A heavily modified version of Amazon Lumberyard called StarEngine is used for the development of Star Citizen and Squadron 42. The game was originally developed on CryEngine 3 before switching to Lumberyard in December 2016. According to creative director Chris Roberts, the decision to switch to Lumberyard was based on its online services such as deep back-end cloud integration on Amazon Web Services and its social component with live-streaming platform Twitch.

=== Kickstarter and early releases ===
In its initial debut on Kickstarter, Star Citizen was marketed as "everything that made Wing Commander and Privateer / Freelancer special". The proposed game was claimed to include a single-player story driven mode called Squadron 42 that would include drop in/drop out co-op, a company-hosted persistent universe mode, a self-hosted, mod-friendly multiplayer mode, no subscriptions, and no pay-to-win mechanics. The initial estimated target release date was stated to be November 2014, with all proposed features available at launch. Additional promised features included virtual reality support, flight stick support, and a focus on high-end PC hardware. While the initial release would be targeted for Windows, Roberts stated that Linux support was a goal for the project after its official release.

As development continued, Chris Roberts announced in August 2013 that they would be releasing the "Hangar Module", a way for players to explore an enclosed space and some of the ships that have been completed. The module was released six days later, on August 29, and was considered the "first deliverable" of the project. This would mark the beginning of Star Citizen's modular development process, where smaller pieces of the game would be released leading up to the release of the Persistent Universe. During this early period, it was announced that the games would utilize the artificial intelligence system Kythera, developed by Moon Collider.

The game is produced in a distributed development process by Cloud Imperium Games and Foundry 42 with studios in Austin, Frankfurt, Santa Monica, Wilmslow, and Derby. Additional partners that are or have been working on the project include Turbulent, Virtuos, and Wyrmbyte. Turbulent was acquired by Cloud Imperium Games in July 2023.

==== Arena Commander ====
Arena Commander, the "flight combat" module, was released on June 4, 2014. It allows players to test the ship combat and racing portion of the game against other players or AI opponents in various game types. These game types were released to all players as single-player offerings, with a small number of players receiving access to the multiplayer version with plans to scale until the module was considered fully released.

On August 11, 2014, Arena Commander was updated to open access to all players and added the Capture the Core game type. The module continued to get updates through 2014, with the addition of a racing mode and other fixes in September. By December, Arena Commander had reached version 1.0 and was considered a "significant milestone" for the project.

==== Star Marine ====
Star Marine was considered the "FPS module" for Star Citizen. The module was announced at PAX Australia 2014 with a projected release date in 2015. The development of Star Marine was contracted out to the Colorado-based third-party studio IllFonic. Initially, the module was set to include features like teams starting within a ship and needing to fly to a space station to begin their engagements and much more EVA-based gameplay including the disabling of gravity during matches. However, close to being finished, CIG found that the assets that were built for the module weren't at the same scale as those built for the rest of the game.

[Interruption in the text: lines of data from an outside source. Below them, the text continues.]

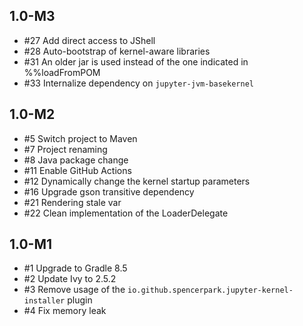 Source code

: ## 1.0-M3

- #27 Add direct access to JShell
- #28 Auto-bootstrap of kernel-aware libraries 
- #31 An older jar is used instead of the one indicated in %%loadFromPOM 
- #33 Internalize dependency on `jupyter-jvm-basekernel` 

## 1.0-M2

- #5 Switch project to Maven 
- #7 Project renaming
- #8 Java package change 
- #11 Enable GitHub Actions 
- #12 Dynamically change the kernel startup parameters
- #16 Upgrade gson transitive dependency 
- #21 Rendering stale var
- #22 Clean implementation of the LoaderDelegate

## 1.0-M1

- #1 Upgrade to Gradle 8.5
- #2 Update Ivy to 2.5.2
- #3 Remove usage of the `io.github.spencerpark.jupyter-kernel-installer` plugin
- #4 Fix memory leak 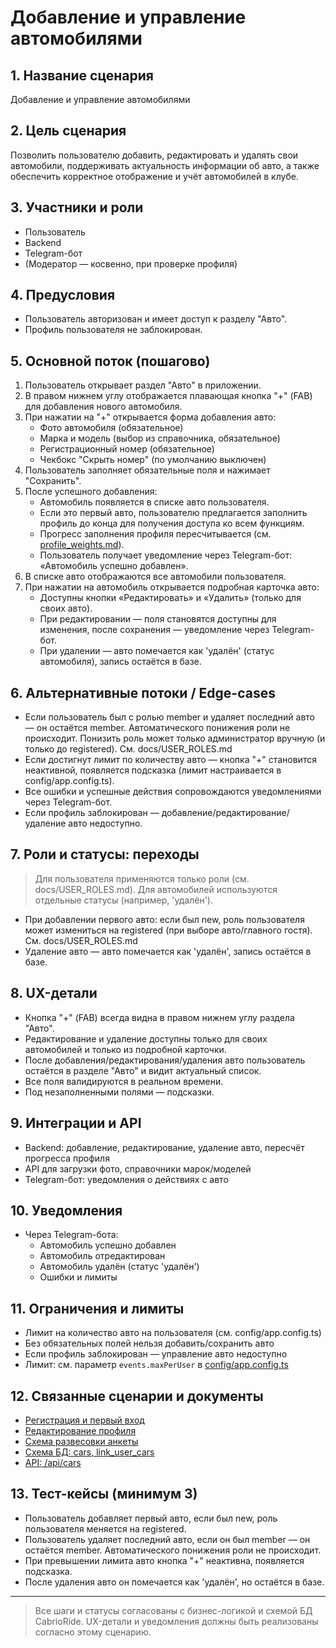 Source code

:# Добавление и управление автомобилями

## 1. Название сценария
Добавление и управление автомобилями

## 2. Цель сценария
Позволить пользователю добавить, редактировать и удалять свои автомобили, поддерживать актуальность информации об авто, а также обеспечить корректное отображение и учёт автомобилей в клубе.

## 3. Участники и роли
- Пользователь
- Backend
- Telegram-бот
- (Модератор — косвенно, при проверке профиля)

## 4. Предусловия
- Пользователь авторизован и имеет доступ к разделу "Авто".
- Профиль пользователя не заблокирован.

## 5. Основной поток (пошагово)
1. Пользователь открывает раздел "Авто" в приложении.
2. В правом нижнем углу отображается плавающая кнопка "+" (FAB) для добавления нового автомобиля.
3. При нажатии на "+" открывается форма добавления авто:
   - Фото автомобиля (обязательное)
   - Марка и модель (выбор из справочника, обязательное)
   - Регистрационный номер (обязательное)
   - Чекбокс "Скрыть номер" (по умолчанию выключен)
4. Пользователь заполняет обязательные поля и нажимает "Сохранить".
5. После успешного добавления:
   - Автомобиль появляется в списке авто пользователя.
   - Если это первый авто, пользователю предлагается заполнить профиль до конца для получения доступа ко всем функциям.
   - Прогресс заполнения профиля пересчитывается (см. [profile_weights.md](profile_weights.md)).
   - Пользователь получает уведомление через Telegram-бот: «Автомобиль успешно добавлен».
6. В списке авто отображаются все автомобили пользователя.
7. При нажатии на автомобиль открывается подробная карточка авто:
   - Доступны кнопки «Редактировать» и «Удалить» (только для своих авто).
   - При редактировании — поля становятся доступны для изменения, после сохранения — уведомление через Telegram-бот.
   - При удалении — авто помечается как 'удалён' (статус автомобиля), запись остаётся в базе.

## 6. Альтернативные потоки / Edge-cases
- Если пользователь был с ролью member и удаляет последний авто — он остаётся member. Автоматического понижения роли не происходит. Понизить роль может только администратор вручную (и только до registered). См. docs/USER_ROLES.md
- Если достигнут лимит по количеству авто — кнопка "+" становится неактивной, появляется подсказка (лимит настраивается в config/app.config.ts).
- Все ошибки и успешные действия сопровождаются уведомлениями через Telegram-бот.
- Если профиль заблокирован — добавление/редактирование/удаление авто недоступно.

## 7. Роли и статусы: переходы

> Для пользователя применяются только роли (см. docs/USER_ROLES.md). Для автомобилей используются отдельные статусы (например, 'удалён').
- При добавлении первого авто: если был new, роль пользователя может измениться на registered (при выборе авто/главного гостя). См. docs/USER_ROLES.md
- Удаление авто — авто помечается как 'удалён', запись остаётся в базе.

## 8. UX-детали
- Кнопка "+" (FAB) всегда видна в правом нижнем углу раздела "Авто".
- Редактирование и удаление доступны только для своих автомобилей и только из подробной карточки.
- После добавления/редактирования/удаления авто пользователь остаётся в разделе "Авто" и видит актуальный список.
- Все поля валидируются в реальном времени.
- Под незаполненными полями — подсказки.

## 9. Интеграции и API
- Backend: добавление, редактирование, удаление авто, пересчёт прогресса профиля
- API для загрузки фото, справочники марок/моделей
- Telegram-бот: уведомления о действиях с авто

## 10. Уведомления
- Через Telegram-бота:
  - Автомобиль успешно добавлен
  - Автомобиль отредактирован
  - Автомобиль удалён (статус 'удалён')
  - Ошибки и лимиты

## 11. Ограничения и лимиты
- Лимит на количество авто на пользователя (см. config/app.config.ts)
- Без обязательных полей нельзя добавить/сохранить авто
- Если профиль заблокирован — управление авто недоступно
- Лимит: см. параметр `events.maxPerUser` в [config/app.config.ts](../../config/app.config.ts)

## 12. Связанные сценарии и документы
- [Регистрация и первый вход](01_registration.md)
- [Редактирование профиля](02_profile_edit.md)
- [Схема развесовки анкеты](profile_weights.md)
- [Схема БД: cars, link_user_cars](../DATABASE_SCHEMA.md)
- [API: /api/cars](../API_METHODS.md)

## 13. Тест-кейсы (минимум 3)
- Пользователь добавляет первый авто, если был new, роль пользователя меняется на registered.
- Пользователь удаляет последний авто, если он был member — он остаётся member. Автоматического понижения роли не происходит.
- При превышении лимита авто кнопка "+" неактивна, появляется подсказка.
- После удаления авто он помечается как 'удалён', но остаётся в базе.

---

> Все шаги и статусы согласованы с бизнес-логикой и схемой БД CabrioRide. UX-детали и уведомления должны быть реализованы согласно этому сценарию.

By August 2015, the contract was terminated and development of Star Marine returned to an in-house team at Cloud Imperium Games.

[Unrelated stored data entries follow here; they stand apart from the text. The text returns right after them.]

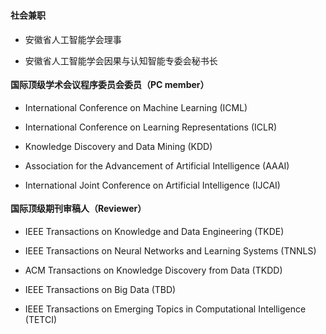 <h4 style="margin: 0.75em 0 0.3em 0; padding: 2px 0; /* border-bottom: 1px solid #eee; */ line-height: 1.8">社会兼职</h4>

- 安徽省人工智能学会理事

- 安徽省人工智能学会因果与认知智能专委会秘书长

<h4 style="margin: 0.75em 0 0.3em 0; padding: 2px 0; /* border-bottom: 1px solid #eee; */ line-height: 1.8">国际顶级学术会议程序委员会委员（PC member）</h4> 

- International Conference on Machine Learning (ICML)

- International Conference on Learning Representations (ICLR)

- Knowledge Discovery and Data Mining (KDD)

- Association for the Advancement of Artificial Intelligence (AAAI)

- International Joint Conference on Artificial Intelligence (IJCAI)

<h4 style="margin: 0.75em 0 0.3em 0; padding: 2px 0; /* border-bottom: 1px solid #eee; */ line-height: 1.8">国际顶级期刊审稿人（Reviewer）</h4> 

- IEEE Transactions on Knowledge and Data Engineering (TKDE)

- IEEE Transactions on Neural Networks and Learning Systems (TNNLS)

- ACM Transactions on Knowledge Discovery from Data (TKDD)

- IEEE Transactions on Big Data (TBD)

- IEEE Transactions on Emerging Topics in Computational Intelligence (TETCI)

The issues plaguing Star Marine's development caused significant delays, pushing the release beyond the originally expected 2015 release date. Just prior to the module being pulled from Illfonic, outlets began reporting that the module was "delayed indefinitely" or "cancelled".

During development in 2015, a game type called SATA Ball was announced, an in-game sport where players would be split up into two teams and would fight each other in a zero-gravity environment. It has yet to be implemented in the game.

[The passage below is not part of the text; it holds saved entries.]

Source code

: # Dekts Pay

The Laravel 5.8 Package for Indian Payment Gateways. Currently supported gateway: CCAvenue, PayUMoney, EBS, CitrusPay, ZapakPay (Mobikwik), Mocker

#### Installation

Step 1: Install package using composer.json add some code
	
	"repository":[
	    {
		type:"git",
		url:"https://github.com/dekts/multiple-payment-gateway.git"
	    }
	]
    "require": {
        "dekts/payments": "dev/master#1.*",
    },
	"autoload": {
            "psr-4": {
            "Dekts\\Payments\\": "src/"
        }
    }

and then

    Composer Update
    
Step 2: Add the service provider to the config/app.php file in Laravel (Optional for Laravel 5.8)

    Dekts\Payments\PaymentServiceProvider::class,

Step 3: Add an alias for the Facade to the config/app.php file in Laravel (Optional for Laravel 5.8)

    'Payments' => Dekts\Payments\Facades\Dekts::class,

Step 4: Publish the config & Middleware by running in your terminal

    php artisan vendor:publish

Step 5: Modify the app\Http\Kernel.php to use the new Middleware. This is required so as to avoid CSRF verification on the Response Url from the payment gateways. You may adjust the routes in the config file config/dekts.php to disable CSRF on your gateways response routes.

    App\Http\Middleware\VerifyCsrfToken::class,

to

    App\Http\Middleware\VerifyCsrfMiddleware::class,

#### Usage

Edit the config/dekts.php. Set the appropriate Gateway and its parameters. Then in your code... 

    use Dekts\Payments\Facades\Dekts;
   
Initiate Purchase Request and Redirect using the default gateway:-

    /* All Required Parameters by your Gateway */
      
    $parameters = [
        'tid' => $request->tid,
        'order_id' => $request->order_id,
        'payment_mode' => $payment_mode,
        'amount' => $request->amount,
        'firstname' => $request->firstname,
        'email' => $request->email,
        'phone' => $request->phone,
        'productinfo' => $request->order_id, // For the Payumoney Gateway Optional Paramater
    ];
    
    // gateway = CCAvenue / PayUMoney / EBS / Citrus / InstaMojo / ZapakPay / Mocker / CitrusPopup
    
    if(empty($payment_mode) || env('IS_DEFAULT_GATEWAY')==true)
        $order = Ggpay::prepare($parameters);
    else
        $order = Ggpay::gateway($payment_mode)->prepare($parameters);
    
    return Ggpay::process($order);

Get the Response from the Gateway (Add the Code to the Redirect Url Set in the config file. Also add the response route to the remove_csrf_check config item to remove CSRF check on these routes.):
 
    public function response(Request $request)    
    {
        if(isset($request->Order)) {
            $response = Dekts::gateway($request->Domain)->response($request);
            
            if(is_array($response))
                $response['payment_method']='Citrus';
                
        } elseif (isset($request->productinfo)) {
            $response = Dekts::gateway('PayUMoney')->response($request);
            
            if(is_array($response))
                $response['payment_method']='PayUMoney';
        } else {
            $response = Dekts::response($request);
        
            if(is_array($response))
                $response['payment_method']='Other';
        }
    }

The module was released on December 23, 2016, a year after its original projected release date.

=== Persistent Universe ===
While the previous modules were primarily focused on a single aspect of gameplay, the release of Star Citizen's Alpha 2.0 version, initially known as Crusader, was a combination of gameplay elements found in earlier modules. Its initial release was on December 11, 2015, a year after the Star Citizen project was originally planned for completion. Later retitled as "Universe", the module became the primary focus of development on Star Citizen, with future updates focused on implementing content to this mode.

Star Citizen's Alpha 3.0, considered to be a major milestone, was announced for a December 2016 release at Gamescom 2016.' Two months later, in October 2016 at the annual CitizenCon event, Cloud Imperium Games claimed that Alpha 3.0 would be split into four smaller releases.' When December arrived, Cloud Imperium Games made a surprise announcement that they would be migrating Star Citizen to the Amazon Lumberyard engine. Alpha 3.0 wouldn't release until December 2017, and following its release the developers implemented a public roadmap that would show features and content that was in development for the future.'

As development continued, Cloud Imperium Games began releasing more features in incremental versions that built on Alpha 3.0. Early updates focused on implementing initial gameplay mechanics specific to the Persistent Universe module and efforts to stabilize the "barely playable" Alpha 3.0 update. Face-over-IP technology was implemented in Alpha 3.3, which was built in partnership with FaceWare Technologies. Feature additions continued through 2019 as Cloud Imperium Games adopted a quarterly schedule for providing updates to the module, though concerns over its lengthy development continued.

During the development of Star Citizen's Alpha 3.8 update, the developers discussed their implementation of a technology known as Object Container Streaming. Due to the scale of the game, challenges arose wherein the project would run into memory limitations on both the client and the server side of the Persistent Universe. While they had released a client-side version of Object Container Streaming in December 2018, a server-side version had been in development to alleviate those limitations even further. The developers noted that a server-side implementation would alleviate existing limitations with the project and said that, if completed, it would be "one of the biggest technological milestones this game has seen to date." With the release of Alpha 3.18 update, the game experienced major outages.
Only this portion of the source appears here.